It was not my intent to give away the "spot" of darlington when I started this thread last year. I have fished for tarpon in three different coastal areas and while in POC last year, i read about Darlington on another tread and was curious as to its location. Just returned from POC yesterday. Didn't try to go to Darlington as the conditions were not the best on the beach front and doubt I would ever try the long run to the Darlington. Did troll the jetties inside and on the north outside, but nobody was home. Saturday midday we came back to Clark's and someone told us that a tarpon was seen jumping by a guide and his clients on the outside of the north jetty. Did hook into some sharks, crevalles, and some lady fish in various areas of the bay. On a side note, I appreciate your concern "Trouthappy" and have probably read every thread you have in my quest to become a better tarpon fisherman. I didn't realize the Darlington was a old ship wreak, bot maybe something like Decros. After all the runs I have made in tarpon alley of the coast of Crystal beach/Galveston to San Luis Pass and back. I doubt I would ever go to the D unless it was real flat water. Anyway, I am glad to the the life of the thread as i am all the other better interesting and informative threads from everyone that contributes to the tarpon board. May you all see some silver this summer.


----------



## TrueblueTexican

*Well I am giving it up*



Trouthappy said:


> We hiked from Power Lake to the wreck one winter day, it can be done. Caught no fish. But we stuck the boat in Power and had to spend most of the night there. The tide came up 6 inches in 17 hours. Good thing we brought a few cans of beans for emergency supper. The mosquitos were moderate. It pains me to see a tiny spot like this, that can be covered up with potlickers, discussed in a public forum.


All my POC honey holes - sittin here on the porch right now across Caminada Pass at Grand Isle - the good old days are here again - 100 speck days by ten am, triple tail on every crab pot and tarpon for the catchin

Reminds me of POC circa 1977 without the rude Houston Columbia "sports"- these Cajuns know how to LIVE !!!


----------



## Capt. Lowtide

TrueblueTexican said:


> All my POC honey holes - sittin here on the porch right now across Caminada Pass at Grand Isle - the good old days are here again - 100 speck days by ten am, triple tail on every crab pot and tarpon for the catchin
> 
> Reminds me of POC circa 1977 without the rude Houston Columbia "sports"- these Cajuns know how to LIVE !!!

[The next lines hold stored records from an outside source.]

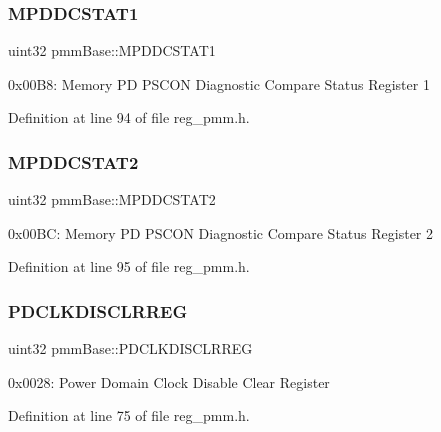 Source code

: \subsubsection{\texorpdfstring{M\+P\+D\+D\+C\+S\+T\+A\+T1}{MPDDCSTAT1}}
{\footnotesize\ttfamily uint32 pmm\+Base\+::\+M\+P\+D\+D\+C\+S\+T\+A\+T1}

0x00\+B8\+: Memory PD P\+S\+C\+ON Diagnostic Compare Status Register 1 

Definition at line 94 of file reg\+\_\+pmm.\+h.

\mbox{\label{structpmmBase_a521748e4a9be26d429a09ffb43678daa}} 
\subsubsection{\texorpdfstring{M\+P\+D\+D\+C\+S\+T\+A\+T2}{MPDDCSTAT2}}
{\footnotesize\ttfamily uint32 pmm\+Base\+::\+M\+P\+D\+D\+C\+S\+T\+A\+T2}

0x00\+BC\+: Memory PD P\+S\+C\+ON Diagnostic Compare Status Register 2 

Definition at line 95 of file reg\+\_\+pmm.\+h.

\mbox{\label{structpmmBase_a8c0d6a62a65cdf5495ab9a28561ab5ff}} 
\subsubsection{\texorpdfstring{P\+D\+C\+L\+K\+D\+I\+S\+C\+L\+R\+R\+EG}{PDCLKDISCLRREG}}
{\footnotesize\ttfamily uint32 pmm\+Base\+::\+P\+D\+C\+L\+K\+D\+I\+S\+C\+L\+R\+R\+EG}

0x0028\+: Power Domain Clock Disable Clear Register 

Definition at line 75 of file reg\+\_\+pmm.\+h.

\mbox{\label{structpmmBase_ab365a9f74ed1f9b80c502386a49c4473}}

AWESOME! Sounds as if you found what has been lost from you. Enjoy your stay and don't concern yourself with POC, we'll continue getting by around here just fine without you.


----------



## Bob Haley

*Its right around the corner...*

I sure hope some Tarpon start jump'n in POC to help cheer you bass-turds up!

I plan on being out there with a mission later in July.

Id also like to learn more about triple tail and how to chase them down. I recently heard a spiel from a local guide and also just got back from Hackberry and they stop at every crab pot when targeting. Sounds like more fun...


----------



## TrueblueTexican

*Tough to beat Tripletail*



Bob Haley said:


> I sure hope some Tarpon start jump'n in POC to help cheer you bass-turds up!
> 
> I plan on being out there with a mission later in July.
> 
> Id also like to learn more about triple tail and how to chase them down. I recently heard a spiel from a local guide and also just got back from Hackberry and they stop at every crab pot when targeting. Sounds like more fun...


Not a better eatin fish in the gulf except for saddle blanket flounder - I am gettin educated catchin them in Barataria Bay - 18# best so far this week -

We just run and gun all the structure we can find - even if we don't see one we flip a big shrimp under a sliding cork and let it float by about 8' deep - we actually catch the bigger ones we don't see - that is if you can keep the dang mangroves off -- been doin better headed east toward Venice - have run across some big tarpon lately - more fun than the law allows -

38m miles SSE and I get to catch grouper in 200' water too - whats not to like.

If Texas ever wakes up and gets some water flowing back to the coast, it will improve fishin there again - I got about 20 good years left to catch em - so I voted with my feet -


----------



## Bob Haley

*Spots*

What would be some obvious spots in West Matagorda Bay? I hear that they are not at the jetties or oyster reefs so just look at well heads and marker poles and **** pots, spend about 5 min at each? Shake and Bake...


----------